- [Exercise prompt]: Would you output the entries below only from the line containing "The per-pixel R1/R2/R3" through the line containing "pp), and these", exactly as they stand and with both ends included?

[[ Exercise materials open ]]

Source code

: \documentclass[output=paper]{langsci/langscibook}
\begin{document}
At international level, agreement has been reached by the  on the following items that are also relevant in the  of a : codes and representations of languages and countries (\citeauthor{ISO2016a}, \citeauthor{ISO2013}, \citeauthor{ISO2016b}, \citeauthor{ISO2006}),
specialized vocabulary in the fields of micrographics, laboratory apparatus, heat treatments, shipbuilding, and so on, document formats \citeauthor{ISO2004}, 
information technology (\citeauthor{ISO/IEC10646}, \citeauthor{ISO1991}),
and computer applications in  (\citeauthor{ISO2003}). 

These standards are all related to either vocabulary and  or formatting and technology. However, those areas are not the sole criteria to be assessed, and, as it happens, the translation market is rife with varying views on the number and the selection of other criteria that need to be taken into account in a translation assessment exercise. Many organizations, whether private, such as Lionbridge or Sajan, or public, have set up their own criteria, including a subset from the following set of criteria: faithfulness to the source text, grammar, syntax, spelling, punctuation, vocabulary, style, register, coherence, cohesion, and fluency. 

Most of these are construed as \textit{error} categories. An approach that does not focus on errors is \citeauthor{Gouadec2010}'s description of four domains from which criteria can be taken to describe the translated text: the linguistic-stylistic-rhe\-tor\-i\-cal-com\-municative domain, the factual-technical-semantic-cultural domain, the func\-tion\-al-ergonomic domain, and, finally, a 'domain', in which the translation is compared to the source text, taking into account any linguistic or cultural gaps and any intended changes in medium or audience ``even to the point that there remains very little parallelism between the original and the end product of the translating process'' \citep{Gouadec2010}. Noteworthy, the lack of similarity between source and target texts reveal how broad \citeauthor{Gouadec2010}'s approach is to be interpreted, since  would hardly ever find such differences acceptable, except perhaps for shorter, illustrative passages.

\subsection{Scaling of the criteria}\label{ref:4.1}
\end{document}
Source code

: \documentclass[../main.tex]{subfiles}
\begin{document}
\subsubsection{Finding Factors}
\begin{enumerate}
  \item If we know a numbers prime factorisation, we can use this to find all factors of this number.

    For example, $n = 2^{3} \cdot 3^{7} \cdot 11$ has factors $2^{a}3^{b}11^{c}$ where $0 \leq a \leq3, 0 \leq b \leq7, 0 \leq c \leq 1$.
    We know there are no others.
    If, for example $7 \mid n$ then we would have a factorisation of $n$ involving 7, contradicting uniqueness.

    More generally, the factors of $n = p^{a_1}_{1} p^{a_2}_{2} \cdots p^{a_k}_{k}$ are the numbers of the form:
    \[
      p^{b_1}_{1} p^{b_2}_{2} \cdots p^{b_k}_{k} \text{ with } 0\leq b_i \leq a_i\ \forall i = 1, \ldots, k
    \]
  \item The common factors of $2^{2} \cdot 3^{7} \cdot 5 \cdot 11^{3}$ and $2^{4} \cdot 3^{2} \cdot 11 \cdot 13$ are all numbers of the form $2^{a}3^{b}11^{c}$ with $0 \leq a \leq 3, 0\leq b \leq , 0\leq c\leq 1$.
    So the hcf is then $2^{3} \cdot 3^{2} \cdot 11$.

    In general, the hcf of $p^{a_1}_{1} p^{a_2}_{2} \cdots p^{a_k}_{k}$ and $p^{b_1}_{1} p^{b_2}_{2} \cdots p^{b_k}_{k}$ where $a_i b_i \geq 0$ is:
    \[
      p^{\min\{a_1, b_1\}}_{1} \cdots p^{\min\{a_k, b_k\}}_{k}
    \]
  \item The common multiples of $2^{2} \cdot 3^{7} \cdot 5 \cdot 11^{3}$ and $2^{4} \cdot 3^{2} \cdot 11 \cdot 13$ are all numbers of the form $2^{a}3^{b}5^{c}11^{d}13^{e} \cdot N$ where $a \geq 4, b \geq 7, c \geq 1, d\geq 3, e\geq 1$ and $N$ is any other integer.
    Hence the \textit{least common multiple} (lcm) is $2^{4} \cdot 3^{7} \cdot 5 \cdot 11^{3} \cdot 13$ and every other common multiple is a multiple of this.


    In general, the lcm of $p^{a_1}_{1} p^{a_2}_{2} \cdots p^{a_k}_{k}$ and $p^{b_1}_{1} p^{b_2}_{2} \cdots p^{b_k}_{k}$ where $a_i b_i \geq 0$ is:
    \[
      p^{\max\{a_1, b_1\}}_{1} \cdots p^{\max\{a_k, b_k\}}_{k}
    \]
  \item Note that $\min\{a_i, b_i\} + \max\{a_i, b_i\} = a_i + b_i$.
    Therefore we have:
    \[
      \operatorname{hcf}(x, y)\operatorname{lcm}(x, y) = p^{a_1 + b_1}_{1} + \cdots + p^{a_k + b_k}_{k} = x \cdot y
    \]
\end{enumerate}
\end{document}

[[ Exercise materials closed ]]
[[ Exercise materials open ]]

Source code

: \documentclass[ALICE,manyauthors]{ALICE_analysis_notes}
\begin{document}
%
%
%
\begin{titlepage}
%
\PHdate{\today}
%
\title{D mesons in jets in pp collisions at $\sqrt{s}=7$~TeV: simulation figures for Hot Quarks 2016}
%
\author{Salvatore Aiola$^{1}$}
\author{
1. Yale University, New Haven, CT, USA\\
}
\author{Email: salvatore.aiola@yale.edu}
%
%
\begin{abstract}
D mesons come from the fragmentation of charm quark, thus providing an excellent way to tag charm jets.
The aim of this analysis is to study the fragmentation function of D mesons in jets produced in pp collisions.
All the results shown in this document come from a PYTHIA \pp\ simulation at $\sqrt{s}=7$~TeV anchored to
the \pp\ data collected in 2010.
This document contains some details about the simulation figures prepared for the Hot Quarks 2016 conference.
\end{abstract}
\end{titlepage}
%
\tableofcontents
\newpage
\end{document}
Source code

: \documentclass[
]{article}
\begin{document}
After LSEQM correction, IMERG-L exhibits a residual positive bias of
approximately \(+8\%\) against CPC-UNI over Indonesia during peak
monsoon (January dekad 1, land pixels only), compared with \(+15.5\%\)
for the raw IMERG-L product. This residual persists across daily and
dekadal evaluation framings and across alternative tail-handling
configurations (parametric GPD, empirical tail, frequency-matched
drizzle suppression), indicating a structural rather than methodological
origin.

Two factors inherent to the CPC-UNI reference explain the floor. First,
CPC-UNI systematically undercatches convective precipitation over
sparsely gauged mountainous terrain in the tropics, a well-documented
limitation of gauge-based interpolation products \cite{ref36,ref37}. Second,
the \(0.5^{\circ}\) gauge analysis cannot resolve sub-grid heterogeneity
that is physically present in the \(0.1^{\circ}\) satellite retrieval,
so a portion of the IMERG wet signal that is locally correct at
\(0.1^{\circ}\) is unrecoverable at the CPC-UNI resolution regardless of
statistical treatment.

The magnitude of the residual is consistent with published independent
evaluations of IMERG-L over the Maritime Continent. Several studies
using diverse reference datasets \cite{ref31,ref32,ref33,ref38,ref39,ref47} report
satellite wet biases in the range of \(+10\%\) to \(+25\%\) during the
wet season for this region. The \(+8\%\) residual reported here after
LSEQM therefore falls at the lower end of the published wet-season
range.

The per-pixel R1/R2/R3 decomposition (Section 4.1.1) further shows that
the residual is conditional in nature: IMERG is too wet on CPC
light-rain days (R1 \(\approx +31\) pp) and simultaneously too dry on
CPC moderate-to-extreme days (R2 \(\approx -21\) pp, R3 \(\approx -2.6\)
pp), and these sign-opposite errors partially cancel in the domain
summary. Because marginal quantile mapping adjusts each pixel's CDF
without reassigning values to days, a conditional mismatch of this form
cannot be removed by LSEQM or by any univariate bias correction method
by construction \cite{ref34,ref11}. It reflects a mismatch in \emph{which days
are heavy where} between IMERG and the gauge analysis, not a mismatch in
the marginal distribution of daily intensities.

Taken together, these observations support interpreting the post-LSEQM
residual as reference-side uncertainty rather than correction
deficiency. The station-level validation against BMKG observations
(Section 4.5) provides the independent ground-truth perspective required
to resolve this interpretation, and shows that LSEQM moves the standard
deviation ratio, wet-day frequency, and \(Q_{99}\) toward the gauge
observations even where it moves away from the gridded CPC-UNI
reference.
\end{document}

[[ Exercise materials closed ]]

- [Solution to this task]:
The per-pixel R1/R2/R3 decomposition (Section 4.1.1) further shows that
the residual is conditional in nature: IMERG is too wet on CPC
light-rain days (R1 \(\approx +31\) pp) and simultaneously too dry on
CPC moderate-to-extreme days (R2 \(\approx -21\) pp, R3 \(\approx -2.6\)
pp), and these sign-opposite errors partially cancel in the domain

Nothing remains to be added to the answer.